[[ DATA PROVIDED, beginning ]]

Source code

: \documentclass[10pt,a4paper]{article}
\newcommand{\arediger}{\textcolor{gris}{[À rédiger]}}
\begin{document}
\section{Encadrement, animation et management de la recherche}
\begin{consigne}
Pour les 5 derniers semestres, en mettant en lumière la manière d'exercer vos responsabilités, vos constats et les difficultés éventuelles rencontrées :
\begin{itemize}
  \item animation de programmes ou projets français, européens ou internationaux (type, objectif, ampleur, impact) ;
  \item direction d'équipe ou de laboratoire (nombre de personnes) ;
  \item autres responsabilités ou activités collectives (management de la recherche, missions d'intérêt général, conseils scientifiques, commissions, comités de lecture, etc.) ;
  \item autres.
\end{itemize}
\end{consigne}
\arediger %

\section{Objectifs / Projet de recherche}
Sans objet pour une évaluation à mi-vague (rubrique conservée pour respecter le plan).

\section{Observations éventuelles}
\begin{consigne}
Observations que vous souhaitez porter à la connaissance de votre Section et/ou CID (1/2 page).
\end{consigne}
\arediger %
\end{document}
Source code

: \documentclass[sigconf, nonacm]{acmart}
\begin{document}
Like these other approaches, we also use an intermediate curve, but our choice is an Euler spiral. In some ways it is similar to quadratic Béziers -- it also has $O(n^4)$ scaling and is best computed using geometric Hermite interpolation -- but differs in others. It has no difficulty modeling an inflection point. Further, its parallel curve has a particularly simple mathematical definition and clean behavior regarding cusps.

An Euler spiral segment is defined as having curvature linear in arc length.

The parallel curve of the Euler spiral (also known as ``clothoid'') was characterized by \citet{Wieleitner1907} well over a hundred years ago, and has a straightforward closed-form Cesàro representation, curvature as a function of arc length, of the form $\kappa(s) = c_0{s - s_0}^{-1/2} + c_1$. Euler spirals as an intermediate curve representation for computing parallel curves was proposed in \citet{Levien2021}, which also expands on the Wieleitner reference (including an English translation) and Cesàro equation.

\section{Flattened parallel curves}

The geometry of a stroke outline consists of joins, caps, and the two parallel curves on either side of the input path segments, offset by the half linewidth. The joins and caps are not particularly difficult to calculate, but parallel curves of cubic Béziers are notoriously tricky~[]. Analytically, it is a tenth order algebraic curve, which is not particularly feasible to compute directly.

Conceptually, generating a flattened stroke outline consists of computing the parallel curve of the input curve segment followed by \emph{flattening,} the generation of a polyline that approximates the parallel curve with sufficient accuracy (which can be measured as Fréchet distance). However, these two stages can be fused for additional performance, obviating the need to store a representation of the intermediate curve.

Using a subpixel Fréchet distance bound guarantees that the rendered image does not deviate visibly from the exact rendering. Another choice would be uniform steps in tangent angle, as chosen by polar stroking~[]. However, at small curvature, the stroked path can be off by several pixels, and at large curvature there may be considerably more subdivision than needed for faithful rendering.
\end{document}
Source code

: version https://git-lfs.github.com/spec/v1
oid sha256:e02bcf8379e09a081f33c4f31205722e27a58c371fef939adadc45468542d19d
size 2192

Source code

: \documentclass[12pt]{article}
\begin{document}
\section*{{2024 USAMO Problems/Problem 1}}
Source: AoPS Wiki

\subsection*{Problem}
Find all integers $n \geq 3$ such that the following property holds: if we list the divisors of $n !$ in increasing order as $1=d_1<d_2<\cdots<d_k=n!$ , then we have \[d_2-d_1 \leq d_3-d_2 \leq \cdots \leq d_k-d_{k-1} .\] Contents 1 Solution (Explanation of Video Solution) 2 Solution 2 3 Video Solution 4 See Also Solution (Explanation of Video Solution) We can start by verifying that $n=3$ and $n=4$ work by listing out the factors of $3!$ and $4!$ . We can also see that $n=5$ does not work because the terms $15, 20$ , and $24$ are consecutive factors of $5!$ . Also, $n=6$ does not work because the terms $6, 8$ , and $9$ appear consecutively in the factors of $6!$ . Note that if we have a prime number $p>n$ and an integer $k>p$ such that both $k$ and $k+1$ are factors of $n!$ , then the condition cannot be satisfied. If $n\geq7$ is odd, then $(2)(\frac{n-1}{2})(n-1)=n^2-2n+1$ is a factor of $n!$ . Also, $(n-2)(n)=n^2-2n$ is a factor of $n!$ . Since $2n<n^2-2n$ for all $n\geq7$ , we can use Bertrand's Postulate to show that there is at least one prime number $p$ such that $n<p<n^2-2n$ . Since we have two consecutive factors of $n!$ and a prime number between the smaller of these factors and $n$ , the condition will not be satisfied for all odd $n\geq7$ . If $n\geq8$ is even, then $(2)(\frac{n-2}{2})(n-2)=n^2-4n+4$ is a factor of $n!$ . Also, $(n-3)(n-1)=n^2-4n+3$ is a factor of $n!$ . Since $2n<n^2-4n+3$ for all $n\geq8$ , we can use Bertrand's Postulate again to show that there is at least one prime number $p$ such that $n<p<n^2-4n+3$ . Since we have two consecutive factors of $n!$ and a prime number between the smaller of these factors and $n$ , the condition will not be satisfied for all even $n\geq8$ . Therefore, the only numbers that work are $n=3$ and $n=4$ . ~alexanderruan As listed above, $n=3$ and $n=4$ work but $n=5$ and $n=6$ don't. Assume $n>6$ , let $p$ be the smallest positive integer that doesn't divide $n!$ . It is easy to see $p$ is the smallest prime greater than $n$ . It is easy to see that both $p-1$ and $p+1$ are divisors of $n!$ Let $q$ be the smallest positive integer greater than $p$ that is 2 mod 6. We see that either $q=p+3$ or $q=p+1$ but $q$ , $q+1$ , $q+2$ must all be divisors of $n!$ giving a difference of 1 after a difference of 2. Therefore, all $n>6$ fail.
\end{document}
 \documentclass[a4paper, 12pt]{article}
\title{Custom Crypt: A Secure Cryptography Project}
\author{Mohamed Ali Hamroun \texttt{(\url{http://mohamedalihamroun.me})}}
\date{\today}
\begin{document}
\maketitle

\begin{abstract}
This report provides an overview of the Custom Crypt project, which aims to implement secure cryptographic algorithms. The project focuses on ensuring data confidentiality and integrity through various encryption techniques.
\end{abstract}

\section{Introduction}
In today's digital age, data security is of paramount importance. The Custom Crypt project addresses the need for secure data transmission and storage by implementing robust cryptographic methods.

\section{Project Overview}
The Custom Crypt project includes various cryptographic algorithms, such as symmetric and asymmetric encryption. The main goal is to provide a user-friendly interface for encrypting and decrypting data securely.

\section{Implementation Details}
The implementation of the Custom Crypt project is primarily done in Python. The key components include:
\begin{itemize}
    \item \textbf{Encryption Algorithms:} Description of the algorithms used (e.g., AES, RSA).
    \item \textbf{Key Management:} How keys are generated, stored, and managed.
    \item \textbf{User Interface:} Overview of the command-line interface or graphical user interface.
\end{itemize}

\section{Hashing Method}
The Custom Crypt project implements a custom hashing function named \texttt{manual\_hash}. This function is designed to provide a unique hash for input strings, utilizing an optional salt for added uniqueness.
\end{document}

[[ DATA PROVIDED, end ]]

WORK INSTRUCTIONS:
Select every line of the records holding the string "Fréchet".

RESULT OF THIS EXERCISE:
Conceptually, generating a flattened stroke outline consists of computing the parallel curve of the input curve segment followed by \emph{flattening,} the generation of a polyline that approximates the parallel curve with sufficient accuracy (which can be measured as Fréchet distance). However, these two stages can be fused for additional performance, obviating the need to store a representation of the intermediate curve.
Using a subpixel Fréchet distance bound guarantees that the rendered image does not deviate visibly from the exact rendering. Another choice would be uniform steps in tangent angle, as chosen by polar stroking~[]. However, at small curvature, the stroked path can be off by several pixels, and at large curvature there may be considerably more subdivision than needed for faithful rendering.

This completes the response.